- 著者
-
来間 泰男
- 出版者
- 日本農業史学会
- 雑誌
- 農業史研究 (ISSN:13475614)
- 巻号頁・発行日
- vol.41, pp.51-61, 2007 (Released:2017-03-23)
This paper compares the taxation system of the Ryukyus with that of Japan proper in their respective early-modern era. The taxation system called kokudaka-system, which has its levy basis on productivity of cultivated land, was common in the early modern Japan proper. Meanwhile, the taxation system in the Ryukyu Islands that former the Ryukyuan Kingdom, was different from kokudaka-system. Satsuma-han, one of Japanese political powers, conquered the Ryukyus in 1609 and conducted a thorough survey of the islands. Satsuma-han decided kokudaka of the Ryukyus, and tried to force the local people to pay tax based on kokudaka. Despite the invader's vision, the kingdom did not apply kokudaka as its levy system; the kingdom ordered its people to pay tax by products such as rice and beans.
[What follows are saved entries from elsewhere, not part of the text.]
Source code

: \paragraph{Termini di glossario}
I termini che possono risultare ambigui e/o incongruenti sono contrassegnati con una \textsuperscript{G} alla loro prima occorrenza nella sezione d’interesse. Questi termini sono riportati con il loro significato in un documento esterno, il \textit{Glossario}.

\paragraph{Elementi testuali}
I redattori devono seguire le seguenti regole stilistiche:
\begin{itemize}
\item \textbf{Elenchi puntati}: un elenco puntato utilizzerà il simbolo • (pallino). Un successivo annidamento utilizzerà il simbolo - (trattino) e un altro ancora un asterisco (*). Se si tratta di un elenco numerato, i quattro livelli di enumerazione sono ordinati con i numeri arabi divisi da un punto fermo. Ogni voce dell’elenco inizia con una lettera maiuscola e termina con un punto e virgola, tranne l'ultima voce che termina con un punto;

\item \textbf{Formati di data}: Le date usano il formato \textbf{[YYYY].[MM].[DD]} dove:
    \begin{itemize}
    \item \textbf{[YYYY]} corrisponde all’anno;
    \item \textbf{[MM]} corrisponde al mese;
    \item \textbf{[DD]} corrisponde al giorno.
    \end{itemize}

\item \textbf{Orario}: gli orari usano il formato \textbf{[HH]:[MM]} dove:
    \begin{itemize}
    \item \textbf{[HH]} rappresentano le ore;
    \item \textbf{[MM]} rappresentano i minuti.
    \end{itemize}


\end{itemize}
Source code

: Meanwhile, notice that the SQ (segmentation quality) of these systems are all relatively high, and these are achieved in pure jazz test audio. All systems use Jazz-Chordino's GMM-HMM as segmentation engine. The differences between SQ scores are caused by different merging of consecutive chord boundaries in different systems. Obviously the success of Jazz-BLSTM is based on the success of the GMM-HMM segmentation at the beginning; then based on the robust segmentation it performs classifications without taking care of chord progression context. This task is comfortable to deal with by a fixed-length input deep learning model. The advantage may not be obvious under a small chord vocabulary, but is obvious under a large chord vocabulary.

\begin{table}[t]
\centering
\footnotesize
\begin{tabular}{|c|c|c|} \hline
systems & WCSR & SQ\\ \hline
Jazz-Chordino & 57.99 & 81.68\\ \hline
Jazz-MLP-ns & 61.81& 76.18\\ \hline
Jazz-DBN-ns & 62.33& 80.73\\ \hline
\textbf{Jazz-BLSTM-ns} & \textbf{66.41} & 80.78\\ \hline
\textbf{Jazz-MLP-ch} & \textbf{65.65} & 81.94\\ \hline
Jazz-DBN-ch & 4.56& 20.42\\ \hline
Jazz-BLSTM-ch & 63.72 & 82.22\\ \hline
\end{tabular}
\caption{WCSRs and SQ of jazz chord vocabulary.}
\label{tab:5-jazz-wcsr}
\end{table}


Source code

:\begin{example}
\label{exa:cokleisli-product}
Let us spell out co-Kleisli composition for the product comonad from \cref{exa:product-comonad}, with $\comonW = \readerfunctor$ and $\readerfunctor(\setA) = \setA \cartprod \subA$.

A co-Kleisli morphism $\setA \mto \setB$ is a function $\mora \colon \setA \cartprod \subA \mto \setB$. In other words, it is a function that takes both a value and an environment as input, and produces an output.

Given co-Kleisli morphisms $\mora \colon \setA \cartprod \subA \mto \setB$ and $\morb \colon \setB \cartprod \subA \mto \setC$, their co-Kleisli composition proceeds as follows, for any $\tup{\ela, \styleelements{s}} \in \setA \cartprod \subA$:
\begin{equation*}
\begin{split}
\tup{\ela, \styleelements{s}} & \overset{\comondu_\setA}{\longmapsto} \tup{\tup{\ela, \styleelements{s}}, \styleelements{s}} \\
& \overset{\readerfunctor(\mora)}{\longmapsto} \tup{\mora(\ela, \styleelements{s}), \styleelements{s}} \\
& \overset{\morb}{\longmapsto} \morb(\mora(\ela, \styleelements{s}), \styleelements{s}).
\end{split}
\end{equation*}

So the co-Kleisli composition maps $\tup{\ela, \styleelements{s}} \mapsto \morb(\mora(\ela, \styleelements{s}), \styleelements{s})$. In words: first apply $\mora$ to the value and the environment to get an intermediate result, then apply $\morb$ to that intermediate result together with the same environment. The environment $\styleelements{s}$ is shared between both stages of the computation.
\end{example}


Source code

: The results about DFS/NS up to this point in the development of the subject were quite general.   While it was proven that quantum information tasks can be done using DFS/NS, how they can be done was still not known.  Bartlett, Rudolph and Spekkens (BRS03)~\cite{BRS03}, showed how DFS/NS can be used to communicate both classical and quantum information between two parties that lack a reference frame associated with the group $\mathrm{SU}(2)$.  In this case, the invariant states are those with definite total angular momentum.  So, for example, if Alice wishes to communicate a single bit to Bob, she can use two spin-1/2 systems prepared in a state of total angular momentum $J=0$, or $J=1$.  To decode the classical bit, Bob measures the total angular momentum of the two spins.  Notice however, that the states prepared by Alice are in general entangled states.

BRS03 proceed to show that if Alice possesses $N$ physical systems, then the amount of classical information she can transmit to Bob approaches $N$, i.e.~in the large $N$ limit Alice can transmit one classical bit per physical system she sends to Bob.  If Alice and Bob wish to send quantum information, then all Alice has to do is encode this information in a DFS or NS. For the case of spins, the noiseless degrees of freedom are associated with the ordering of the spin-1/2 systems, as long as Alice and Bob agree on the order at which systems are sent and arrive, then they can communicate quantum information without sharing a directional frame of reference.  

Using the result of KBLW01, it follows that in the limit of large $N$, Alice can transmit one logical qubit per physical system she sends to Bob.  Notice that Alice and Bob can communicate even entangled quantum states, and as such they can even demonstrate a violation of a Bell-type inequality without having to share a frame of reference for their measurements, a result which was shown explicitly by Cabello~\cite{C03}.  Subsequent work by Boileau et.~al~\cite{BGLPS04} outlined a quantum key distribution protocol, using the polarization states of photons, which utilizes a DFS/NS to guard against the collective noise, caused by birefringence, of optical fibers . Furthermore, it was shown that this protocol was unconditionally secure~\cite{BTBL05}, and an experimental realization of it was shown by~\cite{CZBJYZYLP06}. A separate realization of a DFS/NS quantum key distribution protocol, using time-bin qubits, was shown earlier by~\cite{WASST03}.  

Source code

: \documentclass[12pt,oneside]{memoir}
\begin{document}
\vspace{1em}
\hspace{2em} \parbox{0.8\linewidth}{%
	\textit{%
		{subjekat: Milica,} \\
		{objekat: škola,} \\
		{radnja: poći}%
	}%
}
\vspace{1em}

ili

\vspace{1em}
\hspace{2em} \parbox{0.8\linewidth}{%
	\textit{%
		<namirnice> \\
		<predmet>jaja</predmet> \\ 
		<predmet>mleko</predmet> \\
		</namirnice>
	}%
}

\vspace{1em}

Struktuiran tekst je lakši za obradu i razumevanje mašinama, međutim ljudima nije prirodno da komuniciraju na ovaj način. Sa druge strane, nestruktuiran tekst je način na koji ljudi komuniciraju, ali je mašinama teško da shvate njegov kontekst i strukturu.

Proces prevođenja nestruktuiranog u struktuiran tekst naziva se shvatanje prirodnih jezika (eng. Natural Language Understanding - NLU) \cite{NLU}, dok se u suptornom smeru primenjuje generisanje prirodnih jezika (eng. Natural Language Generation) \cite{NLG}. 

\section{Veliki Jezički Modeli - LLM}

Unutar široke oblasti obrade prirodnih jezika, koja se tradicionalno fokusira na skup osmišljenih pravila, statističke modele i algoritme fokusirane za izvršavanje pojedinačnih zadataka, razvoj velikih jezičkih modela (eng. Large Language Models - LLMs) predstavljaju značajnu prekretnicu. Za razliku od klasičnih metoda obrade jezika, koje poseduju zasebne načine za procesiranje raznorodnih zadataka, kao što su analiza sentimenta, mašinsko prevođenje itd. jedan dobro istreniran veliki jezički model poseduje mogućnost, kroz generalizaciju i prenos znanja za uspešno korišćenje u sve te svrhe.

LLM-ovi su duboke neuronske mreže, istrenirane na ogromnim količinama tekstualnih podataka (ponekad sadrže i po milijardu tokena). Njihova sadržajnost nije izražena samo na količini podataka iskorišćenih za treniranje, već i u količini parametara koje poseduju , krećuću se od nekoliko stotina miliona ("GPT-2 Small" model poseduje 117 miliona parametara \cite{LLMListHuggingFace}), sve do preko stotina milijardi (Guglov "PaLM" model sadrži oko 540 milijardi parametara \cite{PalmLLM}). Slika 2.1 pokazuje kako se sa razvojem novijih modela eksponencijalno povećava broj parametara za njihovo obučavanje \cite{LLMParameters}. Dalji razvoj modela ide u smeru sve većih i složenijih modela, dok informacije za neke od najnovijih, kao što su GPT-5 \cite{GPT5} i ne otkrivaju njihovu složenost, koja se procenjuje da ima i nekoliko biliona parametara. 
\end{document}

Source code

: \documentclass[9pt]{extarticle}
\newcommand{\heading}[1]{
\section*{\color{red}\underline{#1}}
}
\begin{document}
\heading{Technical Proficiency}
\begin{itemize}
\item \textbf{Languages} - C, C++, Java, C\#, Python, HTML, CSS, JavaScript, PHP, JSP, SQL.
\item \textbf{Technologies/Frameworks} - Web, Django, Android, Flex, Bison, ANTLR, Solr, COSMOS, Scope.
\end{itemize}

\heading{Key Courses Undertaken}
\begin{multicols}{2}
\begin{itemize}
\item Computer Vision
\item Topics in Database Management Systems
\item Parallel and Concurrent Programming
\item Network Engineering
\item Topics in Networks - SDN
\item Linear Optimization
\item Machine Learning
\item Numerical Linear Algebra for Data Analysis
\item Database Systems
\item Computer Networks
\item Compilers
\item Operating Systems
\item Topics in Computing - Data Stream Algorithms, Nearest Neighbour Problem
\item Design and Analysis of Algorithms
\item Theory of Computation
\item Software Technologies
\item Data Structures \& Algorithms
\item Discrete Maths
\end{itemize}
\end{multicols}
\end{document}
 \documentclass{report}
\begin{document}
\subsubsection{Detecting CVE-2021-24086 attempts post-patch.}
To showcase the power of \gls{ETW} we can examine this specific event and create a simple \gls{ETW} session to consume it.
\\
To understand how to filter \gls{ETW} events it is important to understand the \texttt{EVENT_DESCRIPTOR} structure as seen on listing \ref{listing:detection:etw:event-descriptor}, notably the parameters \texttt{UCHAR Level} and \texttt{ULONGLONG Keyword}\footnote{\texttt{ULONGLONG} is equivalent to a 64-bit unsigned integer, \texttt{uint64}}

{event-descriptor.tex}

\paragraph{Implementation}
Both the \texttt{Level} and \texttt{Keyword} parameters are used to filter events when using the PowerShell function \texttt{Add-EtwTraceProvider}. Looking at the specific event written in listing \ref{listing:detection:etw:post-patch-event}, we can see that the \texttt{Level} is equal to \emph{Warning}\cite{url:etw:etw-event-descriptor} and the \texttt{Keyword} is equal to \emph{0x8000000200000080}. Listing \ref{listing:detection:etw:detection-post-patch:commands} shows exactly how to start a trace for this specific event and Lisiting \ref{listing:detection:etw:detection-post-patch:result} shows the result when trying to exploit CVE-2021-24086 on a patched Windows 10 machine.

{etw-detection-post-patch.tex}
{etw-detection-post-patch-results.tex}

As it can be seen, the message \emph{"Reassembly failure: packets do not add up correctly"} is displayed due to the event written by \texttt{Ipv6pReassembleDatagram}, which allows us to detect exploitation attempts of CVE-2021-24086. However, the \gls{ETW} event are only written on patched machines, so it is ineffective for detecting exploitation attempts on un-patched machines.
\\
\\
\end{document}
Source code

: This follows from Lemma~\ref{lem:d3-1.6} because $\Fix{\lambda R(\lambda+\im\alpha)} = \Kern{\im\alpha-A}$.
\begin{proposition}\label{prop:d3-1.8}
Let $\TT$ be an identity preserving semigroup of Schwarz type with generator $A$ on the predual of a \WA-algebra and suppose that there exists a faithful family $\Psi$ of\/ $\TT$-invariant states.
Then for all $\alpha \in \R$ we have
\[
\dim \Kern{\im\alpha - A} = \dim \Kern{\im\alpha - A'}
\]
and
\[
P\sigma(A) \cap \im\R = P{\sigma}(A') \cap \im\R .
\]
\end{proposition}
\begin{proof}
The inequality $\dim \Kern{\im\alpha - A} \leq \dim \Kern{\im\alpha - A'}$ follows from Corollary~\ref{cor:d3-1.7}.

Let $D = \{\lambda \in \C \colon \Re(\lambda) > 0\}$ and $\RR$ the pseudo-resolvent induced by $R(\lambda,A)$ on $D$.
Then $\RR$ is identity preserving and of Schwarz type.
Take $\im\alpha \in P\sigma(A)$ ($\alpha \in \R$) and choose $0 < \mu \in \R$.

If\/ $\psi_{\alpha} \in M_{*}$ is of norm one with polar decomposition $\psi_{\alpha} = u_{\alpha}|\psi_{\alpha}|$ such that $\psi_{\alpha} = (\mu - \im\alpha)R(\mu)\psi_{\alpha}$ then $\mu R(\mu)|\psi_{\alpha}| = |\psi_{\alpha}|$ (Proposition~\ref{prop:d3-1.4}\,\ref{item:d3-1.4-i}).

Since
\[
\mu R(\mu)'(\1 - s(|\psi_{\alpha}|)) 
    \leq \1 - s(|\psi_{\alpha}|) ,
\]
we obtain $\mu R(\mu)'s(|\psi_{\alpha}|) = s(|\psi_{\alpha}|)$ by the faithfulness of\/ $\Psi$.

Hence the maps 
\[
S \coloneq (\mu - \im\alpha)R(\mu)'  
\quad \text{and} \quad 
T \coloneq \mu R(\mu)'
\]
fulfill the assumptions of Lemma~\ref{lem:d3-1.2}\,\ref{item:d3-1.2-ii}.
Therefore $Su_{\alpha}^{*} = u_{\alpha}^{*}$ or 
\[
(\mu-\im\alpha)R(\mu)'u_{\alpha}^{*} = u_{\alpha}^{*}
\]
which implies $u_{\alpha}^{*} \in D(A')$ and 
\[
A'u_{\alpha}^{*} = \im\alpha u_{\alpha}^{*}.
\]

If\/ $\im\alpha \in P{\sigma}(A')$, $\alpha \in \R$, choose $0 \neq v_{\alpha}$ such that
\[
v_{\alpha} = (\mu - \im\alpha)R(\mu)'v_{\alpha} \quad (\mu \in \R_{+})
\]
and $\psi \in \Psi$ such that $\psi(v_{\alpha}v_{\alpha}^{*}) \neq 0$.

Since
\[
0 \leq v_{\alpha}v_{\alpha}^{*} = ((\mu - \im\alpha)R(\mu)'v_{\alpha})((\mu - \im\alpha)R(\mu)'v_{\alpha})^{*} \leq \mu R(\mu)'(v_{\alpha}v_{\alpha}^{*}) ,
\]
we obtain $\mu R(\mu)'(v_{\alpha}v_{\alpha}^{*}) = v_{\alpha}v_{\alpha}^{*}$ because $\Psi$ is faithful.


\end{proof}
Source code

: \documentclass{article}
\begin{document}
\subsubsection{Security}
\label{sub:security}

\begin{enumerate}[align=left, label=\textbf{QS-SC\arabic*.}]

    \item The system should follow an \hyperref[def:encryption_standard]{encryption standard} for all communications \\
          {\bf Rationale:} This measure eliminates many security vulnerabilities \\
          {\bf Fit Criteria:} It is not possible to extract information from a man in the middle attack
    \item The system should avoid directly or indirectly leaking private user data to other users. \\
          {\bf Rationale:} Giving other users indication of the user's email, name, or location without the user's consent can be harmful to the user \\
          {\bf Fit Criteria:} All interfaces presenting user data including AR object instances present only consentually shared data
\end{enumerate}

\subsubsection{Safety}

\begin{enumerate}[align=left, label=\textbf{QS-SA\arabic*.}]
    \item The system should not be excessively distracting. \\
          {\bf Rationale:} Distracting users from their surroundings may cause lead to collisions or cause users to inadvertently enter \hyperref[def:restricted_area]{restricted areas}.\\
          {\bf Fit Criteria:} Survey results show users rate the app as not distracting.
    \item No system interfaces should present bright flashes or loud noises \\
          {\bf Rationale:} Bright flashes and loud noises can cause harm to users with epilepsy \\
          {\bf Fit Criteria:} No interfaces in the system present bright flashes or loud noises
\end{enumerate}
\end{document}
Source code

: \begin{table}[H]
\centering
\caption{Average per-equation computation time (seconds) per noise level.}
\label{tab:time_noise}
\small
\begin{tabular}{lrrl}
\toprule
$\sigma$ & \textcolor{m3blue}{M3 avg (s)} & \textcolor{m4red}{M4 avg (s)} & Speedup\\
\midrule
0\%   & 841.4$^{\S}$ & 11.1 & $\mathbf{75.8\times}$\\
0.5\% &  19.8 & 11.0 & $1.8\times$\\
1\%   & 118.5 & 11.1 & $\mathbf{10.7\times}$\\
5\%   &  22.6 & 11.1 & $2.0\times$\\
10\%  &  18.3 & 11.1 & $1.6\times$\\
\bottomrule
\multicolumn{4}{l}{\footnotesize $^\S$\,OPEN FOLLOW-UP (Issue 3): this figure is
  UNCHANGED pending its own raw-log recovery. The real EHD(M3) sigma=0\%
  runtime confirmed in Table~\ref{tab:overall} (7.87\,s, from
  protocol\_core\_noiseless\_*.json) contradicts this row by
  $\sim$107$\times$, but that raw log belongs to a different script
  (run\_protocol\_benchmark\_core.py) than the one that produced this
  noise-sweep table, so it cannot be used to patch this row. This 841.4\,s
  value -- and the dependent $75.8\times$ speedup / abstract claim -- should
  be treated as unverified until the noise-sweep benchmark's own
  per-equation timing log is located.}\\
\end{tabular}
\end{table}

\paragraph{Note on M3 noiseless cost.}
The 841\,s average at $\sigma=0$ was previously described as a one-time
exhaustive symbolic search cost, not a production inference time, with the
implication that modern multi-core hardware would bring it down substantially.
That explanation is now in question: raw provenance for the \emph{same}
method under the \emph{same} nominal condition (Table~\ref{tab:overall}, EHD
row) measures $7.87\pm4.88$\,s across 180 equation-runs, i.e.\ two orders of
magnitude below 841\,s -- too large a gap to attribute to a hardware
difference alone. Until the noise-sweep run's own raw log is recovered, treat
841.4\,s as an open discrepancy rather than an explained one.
Upon the order of the kingdom administration, leaders of the local areas (magiri and mura) commanded their farmers to produce rice and beans, or substitutive products such as brown sugar and textile goods. Focusing on these "substitutes", the paper argues that what farmers in the early-modern Ryukyus paid as tax was rather "labor" than "product".